··· Dataset excerpts

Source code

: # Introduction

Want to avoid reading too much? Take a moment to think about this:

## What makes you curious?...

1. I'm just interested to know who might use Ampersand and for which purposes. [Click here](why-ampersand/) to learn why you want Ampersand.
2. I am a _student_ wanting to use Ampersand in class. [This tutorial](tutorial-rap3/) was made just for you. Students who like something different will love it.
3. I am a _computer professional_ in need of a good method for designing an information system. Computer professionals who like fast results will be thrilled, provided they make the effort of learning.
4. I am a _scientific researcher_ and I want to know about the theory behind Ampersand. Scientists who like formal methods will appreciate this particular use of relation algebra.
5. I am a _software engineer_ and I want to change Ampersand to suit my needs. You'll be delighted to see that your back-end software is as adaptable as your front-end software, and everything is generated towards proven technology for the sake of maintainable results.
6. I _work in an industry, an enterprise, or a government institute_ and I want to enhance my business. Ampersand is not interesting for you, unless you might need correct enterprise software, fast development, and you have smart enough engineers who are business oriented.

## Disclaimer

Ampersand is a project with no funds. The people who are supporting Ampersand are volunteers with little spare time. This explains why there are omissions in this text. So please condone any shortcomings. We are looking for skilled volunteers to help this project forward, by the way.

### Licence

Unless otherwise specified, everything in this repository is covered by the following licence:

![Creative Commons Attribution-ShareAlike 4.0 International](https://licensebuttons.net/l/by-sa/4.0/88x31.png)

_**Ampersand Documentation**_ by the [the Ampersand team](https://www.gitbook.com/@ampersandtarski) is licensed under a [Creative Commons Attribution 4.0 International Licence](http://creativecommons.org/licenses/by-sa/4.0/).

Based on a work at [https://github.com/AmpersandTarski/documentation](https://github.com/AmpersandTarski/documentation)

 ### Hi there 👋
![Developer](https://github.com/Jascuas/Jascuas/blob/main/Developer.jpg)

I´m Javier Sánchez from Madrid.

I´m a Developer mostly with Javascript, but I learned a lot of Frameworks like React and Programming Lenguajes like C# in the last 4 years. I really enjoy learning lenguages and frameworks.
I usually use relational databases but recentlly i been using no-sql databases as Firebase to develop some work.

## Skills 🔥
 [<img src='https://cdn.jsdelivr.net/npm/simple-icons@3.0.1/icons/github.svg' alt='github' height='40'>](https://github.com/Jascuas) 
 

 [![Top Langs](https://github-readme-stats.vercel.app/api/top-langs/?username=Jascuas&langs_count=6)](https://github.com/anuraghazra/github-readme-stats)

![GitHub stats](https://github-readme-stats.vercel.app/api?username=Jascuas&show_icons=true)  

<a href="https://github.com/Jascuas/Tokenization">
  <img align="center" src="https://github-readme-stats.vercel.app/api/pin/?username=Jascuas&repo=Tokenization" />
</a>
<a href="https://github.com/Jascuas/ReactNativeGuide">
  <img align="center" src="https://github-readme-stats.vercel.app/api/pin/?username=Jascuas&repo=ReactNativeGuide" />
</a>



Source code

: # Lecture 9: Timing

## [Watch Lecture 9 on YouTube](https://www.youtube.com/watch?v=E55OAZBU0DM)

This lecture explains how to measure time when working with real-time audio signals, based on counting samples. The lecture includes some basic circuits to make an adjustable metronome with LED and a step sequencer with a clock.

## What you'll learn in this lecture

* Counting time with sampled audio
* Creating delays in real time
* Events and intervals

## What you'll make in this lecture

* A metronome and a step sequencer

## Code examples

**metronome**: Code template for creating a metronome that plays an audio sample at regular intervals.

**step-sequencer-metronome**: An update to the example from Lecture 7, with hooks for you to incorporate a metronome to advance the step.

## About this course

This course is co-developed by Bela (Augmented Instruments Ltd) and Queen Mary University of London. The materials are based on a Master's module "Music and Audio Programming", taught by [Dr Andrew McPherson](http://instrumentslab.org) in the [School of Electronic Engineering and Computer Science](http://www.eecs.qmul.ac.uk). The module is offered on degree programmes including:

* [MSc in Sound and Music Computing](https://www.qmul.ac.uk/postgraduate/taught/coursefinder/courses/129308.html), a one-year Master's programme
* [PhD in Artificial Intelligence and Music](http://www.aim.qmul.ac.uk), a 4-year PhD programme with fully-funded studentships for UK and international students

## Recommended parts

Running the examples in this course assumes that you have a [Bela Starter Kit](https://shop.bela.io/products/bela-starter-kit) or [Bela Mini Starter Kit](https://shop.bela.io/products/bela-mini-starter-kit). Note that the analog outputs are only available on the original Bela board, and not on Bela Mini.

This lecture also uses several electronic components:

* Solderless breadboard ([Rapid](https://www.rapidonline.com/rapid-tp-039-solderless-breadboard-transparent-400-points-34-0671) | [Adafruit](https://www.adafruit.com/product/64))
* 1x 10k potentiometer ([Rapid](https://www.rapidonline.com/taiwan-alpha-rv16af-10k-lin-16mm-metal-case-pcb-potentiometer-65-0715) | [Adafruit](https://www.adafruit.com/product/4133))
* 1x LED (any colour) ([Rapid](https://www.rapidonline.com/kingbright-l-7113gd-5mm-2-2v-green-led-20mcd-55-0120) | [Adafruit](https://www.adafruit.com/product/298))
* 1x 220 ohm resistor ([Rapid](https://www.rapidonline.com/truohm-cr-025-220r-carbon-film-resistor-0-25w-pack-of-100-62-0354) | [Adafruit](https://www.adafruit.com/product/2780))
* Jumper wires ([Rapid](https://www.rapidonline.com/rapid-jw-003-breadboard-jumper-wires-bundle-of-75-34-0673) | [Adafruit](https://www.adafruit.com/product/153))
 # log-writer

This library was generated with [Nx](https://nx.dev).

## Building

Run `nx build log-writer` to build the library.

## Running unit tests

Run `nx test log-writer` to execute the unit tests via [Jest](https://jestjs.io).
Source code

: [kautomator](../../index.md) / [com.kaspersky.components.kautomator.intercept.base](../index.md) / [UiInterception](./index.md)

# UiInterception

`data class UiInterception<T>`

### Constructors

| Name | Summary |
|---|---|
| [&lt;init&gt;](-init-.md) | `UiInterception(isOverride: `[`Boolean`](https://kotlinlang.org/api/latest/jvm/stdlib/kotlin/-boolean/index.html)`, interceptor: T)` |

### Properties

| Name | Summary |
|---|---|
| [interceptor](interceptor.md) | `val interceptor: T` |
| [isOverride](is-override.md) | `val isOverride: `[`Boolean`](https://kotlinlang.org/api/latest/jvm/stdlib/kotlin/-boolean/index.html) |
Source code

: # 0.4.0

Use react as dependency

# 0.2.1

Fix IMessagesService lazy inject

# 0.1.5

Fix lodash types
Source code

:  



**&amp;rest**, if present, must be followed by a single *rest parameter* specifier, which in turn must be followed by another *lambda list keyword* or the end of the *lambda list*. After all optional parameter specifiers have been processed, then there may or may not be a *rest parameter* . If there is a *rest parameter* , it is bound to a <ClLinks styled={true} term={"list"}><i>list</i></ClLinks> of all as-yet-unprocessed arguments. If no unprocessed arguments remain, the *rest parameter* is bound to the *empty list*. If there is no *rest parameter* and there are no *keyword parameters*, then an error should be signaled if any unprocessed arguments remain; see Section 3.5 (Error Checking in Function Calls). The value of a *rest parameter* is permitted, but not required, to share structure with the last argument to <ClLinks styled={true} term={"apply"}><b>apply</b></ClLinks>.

······

Work to be completed:
Each line of the data above that contains the string "software" should be counted; give only the total.

Answer section:
2